Ya célebre en los años veinte, reduplicó su fama en los cuarenta y hasta en los cincuenta: los editores -que todo lo saben en materia de ventas- le pagaban mejores anticipos que al propio Pío Baroja. Como no se fiaba de ellos, sin embargo, nunca dejó de escribir en los periódicos.
En realidad no fue un renovador. Perteneciente a la generación intermedia entre la del 98 y la del 27, su técnica narrativa era decimonónica. Fue un conservador que a veces arrasaba con todo. La crítica académica no le tuvo nunca en cuenta.
Sólo al final Entrambasaguas declaró su admiración por su obra, y luego siguieron, entre otros, Eugenio de Nora y José Carlos Mainer. Los periódicos le mimaron, el público le siguió, y aún hoy se le estudia en algunos colegios por su obra más singular, El bosque animado, que no es otra cosa que la historia de su propia resignación y de su refugio final.

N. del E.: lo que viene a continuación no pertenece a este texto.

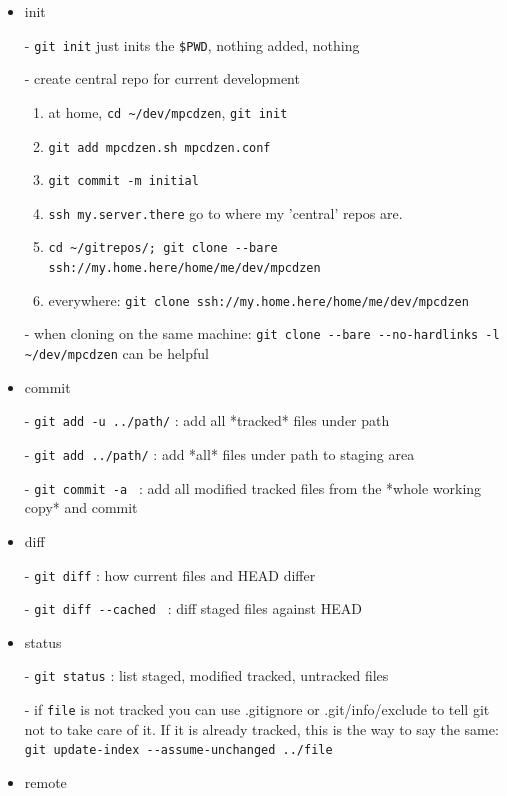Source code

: \begin{itemize}


\item{init} 

- \verb`git init`  just inits the \verb`$PWD`, nothing added, nothing

- create central repo for current development\begin{enumerate}
	
	\item at home, \verb`cd ~/dev/mpcdzen`, \verb`git init`
	\item \verb`git add mpcdzen.sh mpcdzen.conf`  
	\item \verb`git commit -m initial`
	\item \verb`ssh my.server.there` go to where my 'central' repos are.
	\item \verb`cd ~/gitrepos/; git clone --bare  ssh://my.home.here/home/me/dev/mpcdzen`
	\item everywhere: \verb`git clone ssh://my.home.here/home/me/dev/mpcdzen` \end{enumerate}

- when cloning on the same machine:
  \verb`git clone --bare --no-hardlinks -l ~/dev/mpcdzen`  can be helpful



\item{commit}

- \verb`git add -u ../path/` : add all *tracked* files under path

- \verb`git add ../path/` : add *all* files under path to staging area

- \verb`git commit -a ` : add all modified tracked files from the *whole
  working copy* and commit
  	

\item{diff}
  	
- \verb`git diff` : how current files and HEAD differ

- \verb`git diff --cached ` : diff staged files against HEAD


\item{status}

- \verb`git status` : list staged, modified tracked, untracked files

- if \verb`file` is not tracked you can use .gitignore or .git/info/exclude
  to tell git not to take care of it. If it is already tracked, this is
  the way to say the same: \verb`git update-index --assume-unchanged ../file`  

\item{remote}


\end{itemize}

Hay que decirlo con pocos rodeos. Fue un gran escritor que en sus mejores momentos no dejaba títere con cabeza, ni a diestra ni a siniestra.
Al final -humor obliga- es evidente que fue un hombre de orden; pero pocas veces el orden ha sido tan dinamitado desde su propio interior. Pues este gran reaccionario era en el fondo un escéptico total, un extraño antimilitarista, un pacifista fatal, un ecologista descentrado y un vago panteísta que se cebó contra toda suerte de iglesias y religiones.
Inexistencia de la razón
Proclamó la inexistencia de la razón en El secreto de Barba Azul, la miseria sexual española en Relato inmoral, la necesidad del mal en Las siete columnas, los peligros de la mujer y su fatal necesidad en Volvoreta, La profesión de los días y Ha entrado un ladrón.
Fernández Flórez torturó a los humildes en su mejor libro, Tragedias de la vida vulgar, demostró que nadie puede ser neutral en Los que no fuimos a la guerra, y que quien nace bueno jamás cambiará su sino de víctima, en El malvado Carabel.
Confieso mi admiración por ese melodrama exagerado e imperfecto que es Las aventuras del caballero Rogelio de Amaral, donde no deja a nadie a salvo de la derecha a la izquierda. Al final se refugió en una isla durante la guerra civil y buscó un caballo precioso con el detective Ring, entre nubes de sangre absurda y fatal, para terminar devorándolo, como hizo con su propia ideología en esa fábula magistral y quietista que es El bosque animado.
Dejémoslo estar, han pasado 100 años y estoy persuadido de que nunca se ha dejado de leer a Wenceslao Fernández Flórez, a pesar de todo.